The first Redemptorists, belonging to the Irish province, arrived in Opon, Cebu on 30 June 1906, setting up missions in Compostela, San Francisco and on the Camotes Islands.
From 1914 to 1928 further communities were established, the most prominent being: Luzon (where the Redemptorists preached the first mission completely in Tagalog), Lipa,Iloilo, Tacloban and Cagayan de Oro on Mindanao.
In 1928, the Philippines was divided into two vice provinces, each under a different province—the Cebu vice-province responsible for the Visayas and Mindanao under the Irish province; and the Manila vice-province responsible for Luzon under the Australian province, now headquartered at the National Shrine of Our Mother of Perpetual Help in Baclaran.
The Second Vatican Council (1962–1965) had a profound impact on the Redemptorist Congregation and this resulted in them pledging themselves more strongly to the poor and disadvantaged in imitation of St. Alphonsus. When the political and social upheavals came in the 1960s and 1970s the Filipino Redemptorists stood in solidarity with those seeking justice and equality for they were to “…embrace the mission to proclaim by word and action, the Gospel of justice so that the poor’s aspirations can be fully realised in Christ, the source of liberation.”

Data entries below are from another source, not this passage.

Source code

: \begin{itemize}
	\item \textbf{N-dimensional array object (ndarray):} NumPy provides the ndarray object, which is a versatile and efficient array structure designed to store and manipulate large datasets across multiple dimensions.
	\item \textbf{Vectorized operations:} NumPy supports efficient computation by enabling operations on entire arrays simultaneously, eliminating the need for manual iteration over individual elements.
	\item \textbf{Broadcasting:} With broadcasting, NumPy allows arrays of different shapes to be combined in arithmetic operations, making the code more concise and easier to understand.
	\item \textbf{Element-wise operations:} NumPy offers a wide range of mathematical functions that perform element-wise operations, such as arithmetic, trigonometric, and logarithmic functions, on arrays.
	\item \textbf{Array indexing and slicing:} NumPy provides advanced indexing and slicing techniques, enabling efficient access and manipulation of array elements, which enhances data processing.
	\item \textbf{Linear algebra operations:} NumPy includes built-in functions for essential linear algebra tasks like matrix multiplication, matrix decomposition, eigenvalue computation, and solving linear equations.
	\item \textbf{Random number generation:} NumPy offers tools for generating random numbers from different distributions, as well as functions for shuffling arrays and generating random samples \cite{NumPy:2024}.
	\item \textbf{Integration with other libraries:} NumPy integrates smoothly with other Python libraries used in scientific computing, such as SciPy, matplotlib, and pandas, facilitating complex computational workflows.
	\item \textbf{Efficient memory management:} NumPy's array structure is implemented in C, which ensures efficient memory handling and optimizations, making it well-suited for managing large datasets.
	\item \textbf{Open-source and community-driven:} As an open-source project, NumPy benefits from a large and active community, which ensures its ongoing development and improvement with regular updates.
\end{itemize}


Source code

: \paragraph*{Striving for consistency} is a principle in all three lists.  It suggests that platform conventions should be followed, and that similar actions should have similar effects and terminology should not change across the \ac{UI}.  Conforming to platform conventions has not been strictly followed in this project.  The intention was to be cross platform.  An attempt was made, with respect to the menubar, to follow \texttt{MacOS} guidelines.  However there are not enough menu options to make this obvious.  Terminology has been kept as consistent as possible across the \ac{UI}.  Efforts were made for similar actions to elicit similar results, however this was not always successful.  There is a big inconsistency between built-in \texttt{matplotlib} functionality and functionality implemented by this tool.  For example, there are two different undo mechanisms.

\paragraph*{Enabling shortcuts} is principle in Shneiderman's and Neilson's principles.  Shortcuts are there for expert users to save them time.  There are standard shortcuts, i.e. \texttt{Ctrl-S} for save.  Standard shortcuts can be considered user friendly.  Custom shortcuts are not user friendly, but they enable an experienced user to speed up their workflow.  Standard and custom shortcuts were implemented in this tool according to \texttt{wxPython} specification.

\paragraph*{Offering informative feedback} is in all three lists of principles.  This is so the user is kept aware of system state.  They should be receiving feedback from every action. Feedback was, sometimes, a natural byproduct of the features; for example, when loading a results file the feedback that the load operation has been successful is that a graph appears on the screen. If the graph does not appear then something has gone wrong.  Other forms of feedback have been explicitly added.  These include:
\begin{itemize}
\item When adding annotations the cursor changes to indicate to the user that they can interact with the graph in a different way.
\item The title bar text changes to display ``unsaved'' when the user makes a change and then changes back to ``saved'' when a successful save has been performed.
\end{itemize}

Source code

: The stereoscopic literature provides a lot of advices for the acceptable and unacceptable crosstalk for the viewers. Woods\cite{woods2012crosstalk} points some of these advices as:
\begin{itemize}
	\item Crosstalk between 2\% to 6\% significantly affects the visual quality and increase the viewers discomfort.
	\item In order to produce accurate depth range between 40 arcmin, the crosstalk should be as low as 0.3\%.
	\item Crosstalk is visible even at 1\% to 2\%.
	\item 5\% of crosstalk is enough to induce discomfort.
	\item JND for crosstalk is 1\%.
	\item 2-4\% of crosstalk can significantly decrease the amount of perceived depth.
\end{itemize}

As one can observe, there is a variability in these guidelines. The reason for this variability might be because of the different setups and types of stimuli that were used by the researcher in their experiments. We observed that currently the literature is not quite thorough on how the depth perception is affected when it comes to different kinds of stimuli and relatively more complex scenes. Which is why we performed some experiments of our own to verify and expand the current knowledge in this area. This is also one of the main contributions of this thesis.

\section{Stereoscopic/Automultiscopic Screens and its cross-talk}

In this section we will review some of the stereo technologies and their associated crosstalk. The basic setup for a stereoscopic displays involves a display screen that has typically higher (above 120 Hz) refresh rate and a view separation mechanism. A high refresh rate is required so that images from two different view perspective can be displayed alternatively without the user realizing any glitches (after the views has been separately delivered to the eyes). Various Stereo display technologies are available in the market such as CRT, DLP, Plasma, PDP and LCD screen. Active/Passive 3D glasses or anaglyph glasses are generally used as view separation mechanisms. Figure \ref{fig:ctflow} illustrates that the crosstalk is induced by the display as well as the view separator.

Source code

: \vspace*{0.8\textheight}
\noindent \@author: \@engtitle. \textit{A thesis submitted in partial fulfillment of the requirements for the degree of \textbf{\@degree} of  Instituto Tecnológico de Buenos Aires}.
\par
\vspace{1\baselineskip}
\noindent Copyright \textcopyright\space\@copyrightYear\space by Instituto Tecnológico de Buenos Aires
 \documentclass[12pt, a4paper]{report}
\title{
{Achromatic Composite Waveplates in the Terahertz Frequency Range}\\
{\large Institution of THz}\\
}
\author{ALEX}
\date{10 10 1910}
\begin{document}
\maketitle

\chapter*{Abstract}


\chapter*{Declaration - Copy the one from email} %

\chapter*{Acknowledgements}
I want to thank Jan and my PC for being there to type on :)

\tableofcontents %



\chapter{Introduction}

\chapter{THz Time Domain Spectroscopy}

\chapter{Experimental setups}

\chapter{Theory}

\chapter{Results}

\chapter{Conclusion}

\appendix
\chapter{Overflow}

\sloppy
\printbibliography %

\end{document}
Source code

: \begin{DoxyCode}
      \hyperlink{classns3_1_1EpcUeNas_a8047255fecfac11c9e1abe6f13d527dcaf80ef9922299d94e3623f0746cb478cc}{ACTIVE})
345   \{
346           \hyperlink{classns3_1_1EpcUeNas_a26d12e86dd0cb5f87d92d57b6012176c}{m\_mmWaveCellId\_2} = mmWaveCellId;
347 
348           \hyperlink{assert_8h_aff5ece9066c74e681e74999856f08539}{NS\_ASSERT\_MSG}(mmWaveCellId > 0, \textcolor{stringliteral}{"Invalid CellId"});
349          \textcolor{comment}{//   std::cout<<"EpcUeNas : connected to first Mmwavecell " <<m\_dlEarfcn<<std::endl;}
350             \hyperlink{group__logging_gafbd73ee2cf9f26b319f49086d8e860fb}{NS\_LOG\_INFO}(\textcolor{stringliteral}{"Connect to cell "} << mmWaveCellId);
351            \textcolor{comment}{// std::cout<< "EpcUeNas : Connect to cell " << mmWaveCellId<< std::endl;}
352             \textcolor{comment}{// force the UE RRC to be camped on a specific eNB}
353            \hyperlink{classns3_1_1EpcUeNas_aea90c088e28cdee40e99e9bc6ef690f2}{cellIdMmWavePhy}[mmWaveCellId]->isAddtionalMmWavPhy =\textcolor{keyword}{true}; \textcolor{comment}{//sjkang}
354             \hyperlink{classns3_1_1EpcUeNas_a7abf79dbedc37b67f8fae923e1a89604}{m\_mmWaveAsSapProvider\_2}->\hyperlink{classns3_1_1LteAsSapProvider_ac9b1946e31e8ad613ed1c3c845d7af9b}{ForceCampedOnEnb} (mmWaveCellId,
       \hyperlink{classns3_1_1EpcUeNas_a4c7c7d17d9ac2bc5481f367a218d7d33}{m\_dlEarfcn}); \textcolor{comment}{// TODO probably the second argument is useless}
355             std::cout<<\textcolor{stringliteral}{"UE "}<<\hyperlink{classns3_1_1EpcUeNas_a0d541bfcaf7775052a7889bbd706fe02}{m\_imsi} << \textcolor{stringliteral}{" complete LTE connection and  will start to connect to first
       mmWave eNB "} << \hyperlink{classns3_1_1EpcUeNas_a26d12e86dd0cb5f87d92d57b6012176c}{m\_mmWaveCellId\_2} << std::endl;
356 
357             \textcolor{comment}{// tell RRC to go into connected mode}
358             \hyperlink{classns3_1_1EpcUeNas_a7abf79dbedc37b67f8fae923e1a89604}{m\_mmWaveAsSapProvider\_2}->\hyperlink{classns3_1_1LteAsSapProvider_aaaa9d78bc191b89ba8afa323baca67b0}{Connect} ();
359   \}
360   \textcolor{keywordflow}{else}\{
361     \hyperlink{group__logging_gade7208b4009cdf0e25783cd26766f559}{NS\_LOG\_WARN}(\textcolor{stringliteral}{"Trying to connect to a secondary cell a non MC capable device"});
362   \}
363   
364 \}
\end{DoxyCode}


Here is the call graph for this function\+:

In 1996, the Cebu vice-province became an independent province, known as the Cebu Province.
The Cebu vice-province in now one of the units of the Redemptorists of Asia and Oceania
Today the Redemptorists Province of Cebu continues to embark on new pastoral initiatives such as care for the street children, Indigenous people, Youth Ministry, Prison apostolates,
Leprosarium, Supporting the Urban poor, Interfaith dialogue and missions abroad.